Tina e Milo le mascotte delle olimpiadi invernali italiane
Tina e Milo le mascotte delle olimpiadi invernali italiane

La partecipazione alla cerimonia di chiusura dei Giochi Olimpici invernali Milano-Cortina 2026 ha rappresentato la realizzazione di un sogno per Tommaso Pascuzzi, Sara Godino, Federico Barra, Aurora Munizza e Francesco Angotti, giovani calabresi ideatori delle mascotte ufficiali dell’evento.

I cinque ragazzi, che tra il 2021 e il 2022 frequentavano l’Istituto comprensivo di Taverna, sono gli autori degli ermellini Tina e Milo, simboli dei Giochi Olimpici e Paralimpici invernali. L’esperienza vissuta durante la cerimonia conclusiva è stata per loro un momento di grande emozione e orgoglio, culminato nel vedere la propria creatività rappresentata su un palcoscenico internazionale.

Secondo gli studenti, l’esperienza ha rafforzato la fiducia nel futuro e nel valore del talento, un messaggio che hanno voluto rivolgere soprattutto ai giovani che spesso guardano al domani con sfiducia.

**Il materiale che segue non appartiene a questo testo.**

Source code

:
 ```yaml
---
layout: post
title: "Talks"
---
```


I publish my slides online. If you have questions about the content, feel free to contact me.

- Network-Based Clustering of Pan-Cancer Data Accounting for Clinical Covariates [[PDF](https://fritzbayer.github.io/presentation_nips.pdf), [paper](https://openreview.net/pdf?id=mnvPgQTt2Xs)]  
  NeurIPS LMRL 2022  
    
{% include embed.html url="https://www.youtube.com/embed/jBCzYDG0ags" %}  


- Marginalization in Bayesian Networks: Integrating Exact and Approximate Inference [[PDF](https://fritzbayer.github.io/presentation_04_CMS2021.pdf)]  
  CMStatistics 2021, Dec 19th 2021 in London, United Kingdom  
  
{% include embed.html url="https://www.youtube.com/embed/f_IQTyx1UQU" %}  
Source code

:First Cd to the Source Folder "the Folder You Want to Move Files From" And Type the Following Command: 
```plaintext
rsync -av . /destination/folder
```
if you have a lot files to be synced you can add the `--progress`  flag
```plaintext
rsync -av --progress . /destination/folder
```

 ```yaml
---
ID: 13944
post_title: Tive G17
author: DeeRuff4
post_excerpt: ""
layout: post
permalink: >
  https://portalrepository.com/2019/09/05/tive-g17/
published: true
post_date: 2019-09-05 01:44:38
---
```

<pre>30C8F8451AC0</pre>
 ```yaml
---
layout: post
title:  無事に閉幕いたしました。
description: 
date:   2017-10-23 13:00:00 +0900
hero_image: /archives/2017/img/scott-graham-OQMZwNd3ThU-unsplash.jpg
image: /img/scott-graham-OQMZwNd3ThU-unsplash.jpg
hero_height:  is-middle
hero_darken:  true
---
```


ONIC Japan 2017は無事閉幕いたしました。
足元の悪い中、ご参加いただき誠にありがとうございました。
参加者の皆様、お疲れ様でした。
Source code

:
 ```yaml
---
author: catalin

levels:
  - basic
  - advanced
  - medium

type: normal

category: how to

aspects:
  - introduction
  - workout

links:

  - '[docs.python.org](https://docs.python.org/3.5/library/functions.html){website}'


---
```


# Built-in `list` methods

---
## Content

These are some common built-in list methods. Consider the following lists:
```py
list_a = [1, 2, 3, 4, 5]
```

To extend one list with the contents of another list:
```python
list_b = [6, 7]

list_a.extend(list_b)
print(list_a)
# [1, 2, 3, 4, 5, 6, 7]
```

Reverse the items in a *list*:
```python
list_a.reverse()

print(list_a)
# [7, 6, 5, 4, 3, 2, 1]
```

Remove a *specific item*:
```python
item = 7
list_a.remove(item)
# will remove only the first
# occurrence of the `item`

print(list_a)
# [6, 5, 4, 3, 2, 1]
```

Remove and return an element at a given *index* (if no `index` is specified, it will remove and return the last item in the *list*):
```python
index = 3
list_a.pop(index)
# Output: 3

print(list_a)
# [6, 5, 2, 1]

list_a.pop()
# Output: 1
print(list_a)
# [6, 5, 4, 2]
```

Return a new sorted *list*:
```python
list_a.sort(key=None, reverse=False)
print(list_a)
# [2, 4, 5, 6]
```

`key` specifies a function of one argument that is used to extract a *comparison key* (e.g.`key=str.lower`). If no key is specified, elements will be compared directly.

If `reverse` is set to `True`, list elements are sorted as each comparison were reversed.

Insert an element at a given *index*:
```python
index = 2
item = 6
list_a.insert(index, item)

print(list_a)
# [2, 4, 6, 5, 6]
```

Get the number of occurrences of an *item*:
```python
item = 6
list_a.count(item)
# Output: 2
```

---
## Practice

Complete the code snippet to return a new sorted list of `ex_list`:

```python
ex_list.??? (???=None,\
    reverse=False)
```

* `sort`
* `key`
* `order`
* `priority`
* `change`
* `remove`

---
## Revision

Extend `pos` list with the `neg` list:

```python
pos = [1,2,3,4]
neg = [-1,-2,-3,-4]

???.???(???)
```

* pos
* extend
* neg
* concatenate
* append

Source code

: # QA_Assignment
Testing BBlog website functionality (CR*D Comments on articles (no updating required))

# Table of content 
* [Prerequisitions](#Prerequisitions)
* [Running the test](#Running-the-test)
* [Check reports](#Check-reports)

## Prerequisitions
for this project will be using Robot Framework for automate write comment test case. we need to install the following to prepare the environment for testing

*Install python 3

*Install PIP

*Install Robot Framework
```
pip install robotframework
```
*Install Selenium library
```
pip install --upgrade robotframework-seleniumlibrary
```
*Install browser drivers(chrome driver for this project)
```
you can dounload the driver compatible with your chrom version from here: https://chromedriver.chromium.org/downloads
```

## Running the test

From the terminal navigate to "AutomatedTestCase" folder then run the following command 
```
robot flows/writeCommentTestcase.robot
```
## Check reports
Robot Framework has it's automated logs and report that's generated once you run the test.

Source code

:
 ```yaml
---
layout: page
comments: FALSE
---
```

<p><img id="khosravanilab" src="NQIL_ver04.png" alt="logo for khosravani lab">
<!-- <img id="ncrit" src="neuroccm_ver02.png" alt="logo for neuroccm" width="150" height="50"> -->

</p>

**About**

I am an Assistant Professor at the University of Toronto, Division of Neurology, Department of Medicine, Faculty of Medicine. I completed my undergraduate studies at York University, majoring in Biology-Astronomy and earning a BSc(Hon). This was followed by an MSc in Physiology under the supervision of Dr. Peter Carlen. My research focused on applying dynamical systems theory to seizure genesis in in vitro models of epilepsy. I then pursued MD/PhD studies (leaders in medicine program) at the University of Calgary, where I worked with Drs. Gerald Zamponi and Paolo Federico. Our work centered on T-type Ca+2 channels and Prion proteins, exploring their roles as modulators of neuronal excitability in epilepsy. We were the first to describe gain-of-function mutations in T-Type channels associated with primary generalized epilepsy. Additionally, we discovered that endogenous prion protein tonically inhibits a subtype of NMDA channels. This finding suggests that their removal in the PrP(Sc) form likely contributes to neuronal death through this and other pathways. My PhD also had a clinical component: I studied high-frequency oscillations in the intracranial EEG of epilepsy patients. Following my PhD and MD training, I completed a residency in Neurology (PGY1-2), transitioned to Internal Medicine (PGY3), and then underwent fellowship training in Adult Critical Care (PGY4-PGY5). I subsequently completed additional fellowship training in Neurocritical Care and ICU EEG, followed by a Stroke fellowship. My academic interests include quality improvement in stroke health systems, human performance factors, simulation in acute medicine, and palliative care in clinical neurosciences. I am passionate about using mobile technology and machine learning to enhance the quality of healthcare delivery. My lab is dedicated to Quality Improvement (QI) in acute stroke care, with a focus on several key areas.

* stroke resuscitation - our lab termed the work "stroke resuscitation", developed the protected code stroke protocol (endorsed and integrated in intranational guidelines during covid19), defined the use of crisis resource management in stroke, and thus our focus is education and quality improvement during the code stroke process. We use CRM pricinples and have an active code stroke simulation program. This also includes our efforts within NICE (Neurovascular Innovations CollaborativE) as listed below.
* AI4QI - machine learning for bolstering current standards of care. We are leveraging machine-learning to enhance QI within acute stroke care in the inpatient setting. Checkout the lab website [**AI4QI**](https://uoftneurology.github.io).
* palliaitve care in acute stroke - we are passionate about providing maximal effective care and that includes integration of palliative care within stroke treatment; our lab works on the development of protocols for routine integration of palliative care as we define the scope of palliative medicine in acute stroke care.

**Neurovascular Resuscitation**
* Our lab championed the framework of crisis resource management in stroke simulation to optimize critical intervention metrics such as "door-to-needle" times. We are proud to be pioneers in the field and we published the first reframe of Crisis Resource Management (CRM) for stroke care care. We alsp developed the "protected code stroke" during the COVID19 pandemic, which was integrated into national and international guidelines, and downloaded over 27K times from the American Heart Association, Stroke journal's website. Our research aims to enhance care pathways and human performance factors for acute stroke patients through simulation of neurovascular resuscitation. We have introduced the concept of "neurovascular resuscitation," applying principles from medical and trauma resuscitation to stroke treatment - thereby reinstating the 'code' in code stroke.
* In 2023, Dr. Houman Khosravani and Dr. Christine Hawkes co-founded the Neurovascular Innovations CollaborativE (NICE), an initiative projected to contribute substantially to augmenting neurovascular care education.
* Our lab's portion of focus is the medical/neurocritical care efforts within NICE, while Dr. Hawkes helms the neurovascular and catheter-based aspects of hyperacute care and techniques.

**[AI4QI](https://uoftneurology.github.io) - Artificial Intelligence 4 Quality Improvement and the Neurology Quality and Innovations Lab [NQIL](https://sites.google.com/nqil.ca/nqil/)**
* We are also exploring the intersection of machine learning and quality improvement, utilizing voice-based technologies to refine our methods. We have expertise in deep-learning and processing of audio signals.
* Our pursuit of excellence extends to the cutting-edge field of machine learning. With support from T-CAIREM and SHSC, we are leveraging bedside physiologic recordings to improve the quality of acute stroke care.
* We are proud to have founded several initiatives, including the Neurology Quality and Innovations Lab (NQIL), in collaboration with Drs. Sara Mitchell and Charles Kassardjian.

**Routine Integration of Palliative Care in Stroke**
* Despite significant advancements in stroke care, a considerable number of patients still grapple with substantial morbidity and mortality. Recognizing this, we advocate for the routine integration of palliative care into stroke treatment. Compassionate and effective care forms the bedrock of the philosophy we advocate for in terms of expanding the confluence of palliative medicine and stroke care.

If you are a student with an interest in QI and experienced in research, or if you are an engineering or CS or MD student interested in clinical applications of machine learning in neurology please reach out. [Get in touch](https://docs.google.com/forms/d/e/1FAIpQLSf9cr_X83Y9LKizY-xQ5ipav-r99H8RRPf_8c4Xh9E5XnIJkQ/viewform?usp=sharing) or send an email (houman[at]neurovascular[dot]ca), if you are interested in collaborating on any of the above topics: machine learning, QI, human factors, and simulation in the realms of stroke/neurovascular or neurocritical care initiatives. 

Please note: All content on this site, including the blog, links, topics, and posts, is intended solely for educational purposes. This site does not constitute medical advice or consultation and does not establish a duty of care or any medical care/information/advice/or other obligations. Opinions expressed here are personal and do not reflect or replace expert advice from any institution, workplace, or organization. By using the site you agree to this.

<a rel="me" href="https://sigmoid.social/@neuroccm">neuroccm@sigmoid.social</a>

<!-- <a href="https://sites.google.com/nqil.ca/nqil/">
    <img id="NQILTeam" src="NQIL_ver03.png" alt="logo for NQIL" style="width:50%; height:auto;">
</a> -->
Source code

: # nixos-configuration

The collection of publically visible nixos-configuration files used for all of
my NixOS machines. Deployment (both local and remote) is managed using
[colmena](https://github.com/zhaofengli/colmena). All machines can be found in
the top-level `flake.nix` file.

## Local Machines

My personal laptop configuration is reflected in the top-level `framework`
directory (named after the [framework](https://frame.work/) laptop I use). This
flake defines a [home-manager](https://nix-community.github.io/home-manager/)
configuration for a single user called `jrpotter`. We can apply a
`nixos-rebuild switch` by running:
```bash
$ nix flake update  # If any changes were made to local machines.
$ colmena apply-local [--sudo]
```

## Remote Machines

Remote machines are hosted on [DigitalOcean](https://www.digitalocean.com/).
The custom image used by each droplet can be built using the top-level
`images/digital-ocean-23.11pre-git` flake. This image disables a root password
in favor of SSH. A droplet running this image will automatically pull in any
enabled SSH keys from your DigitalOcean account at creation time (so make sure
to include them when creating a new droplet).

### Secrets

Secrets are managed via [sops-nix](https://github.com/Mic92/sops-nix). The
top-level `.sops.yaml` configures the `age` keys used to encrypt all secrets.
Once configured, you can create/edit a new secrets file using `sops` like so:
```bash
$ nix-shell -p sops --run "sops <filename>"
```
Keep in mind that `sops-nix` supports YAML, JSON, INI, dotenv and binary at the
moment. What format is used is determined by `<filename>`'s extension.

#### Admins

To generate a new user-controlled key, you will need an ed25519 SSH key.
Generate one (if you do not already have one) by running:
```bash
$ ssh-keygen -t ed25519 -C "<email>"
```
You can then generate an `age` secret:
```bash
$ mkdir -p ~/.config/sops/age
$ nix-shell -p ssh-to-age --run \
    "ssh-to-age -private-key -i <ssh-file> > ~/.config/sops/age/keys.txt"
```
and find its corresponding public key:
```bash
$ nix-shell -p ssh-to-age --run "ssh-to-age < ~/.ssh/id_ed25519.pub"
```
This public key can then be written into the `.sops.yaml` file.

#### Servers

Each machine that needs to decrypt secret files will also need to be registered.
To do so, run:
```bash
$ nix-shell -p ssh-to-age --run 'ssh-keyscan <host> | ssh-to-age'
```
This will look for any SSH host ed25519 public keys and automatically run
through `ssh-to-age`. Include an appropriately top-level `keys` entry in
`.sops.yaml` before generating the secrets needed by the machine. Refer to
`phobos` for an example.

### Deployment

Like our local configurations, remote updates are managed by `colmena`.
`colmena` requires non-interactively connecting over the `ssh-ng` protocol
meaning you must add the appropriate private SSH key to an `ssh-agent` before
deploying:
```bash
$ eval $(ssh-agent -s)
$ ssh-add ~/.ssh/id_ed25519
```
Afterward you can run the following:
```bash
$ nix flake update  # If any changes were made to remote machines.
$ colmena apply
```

Il sostegno ricevuto fin dall’inizio del progetto

Nel loro intervento, i ragazzi hanno rivolto un ringraziamento particolare all’europarlamentare Giusi Princi che, quando ricopriva il ruolo di vicepresidente della Regione Calabria, fu tra le prime a credere nel progetto, incoraggiandoli e invitando i cittadini calabresi a sostenerli durante la fase di votazione.

Gli ideatori hanno ricordato anche il ruolo svolto successivamente dalla stessa Princi, che — dopo il mancato coinvolgimento dei giovani nella cerimonia di apertura — ha scritto al presidente del Coni Giovanni Malagò chiedendo che venissero invitati alla cerimonia conclusiva dei Giochi.

L’invito alla cerimonia finale e i ringraziamenti istituzionali

I ragazzi hanno espresso gratitudine al presidente Malagò per aver accolto la proposta e per aver consentito loro di partecipare alla cerimonia finale, definita un’esperienza destinata a restare come stimolo per il futuro.

Un ringraziamento è stato rivolto anche all’assessore regionale allo Sport Eulalia Micheli, per l’attenzione dimostrata lungo il loro percorso e per averli accompagnati anche a Verona, dove hanno vissuto momenti significativi legati all’esperienza olimpica.

Parole di riconoscenza sono state espresse inoltre nei confronti del presidente della Regione Calabria Roberto Occhiuto, indicato come sostenitore convinto del progetto sin dalle prime fasi.

Un messaggio ai giovani e al futuro

Per i giovani ideatori delle mascotte, l’invito alla cerimonia conclusiva non rappresenta soltanto un riconoscimento simbolico, ma un incoraggiamento concreto a continuare a coltivare sogni e ambizioni attraverso impegno e passione.

La loro esperienza diventa così un esempio di come talento, creatività e determinazione possano trasformare un progetto scolastico in un risultato di rilevanza internazionale, offrendo ai giovani calabresi un messaggio di speranza e fiducia nelle proprie capacità.

Un percorso che, come sottolineano gli stessi ragazzi, li ha fatti sentire parte di un progetto importante per l’intero Paese e che continuerà a rappresentare uno stimolo per il loro futuro personale e professionale.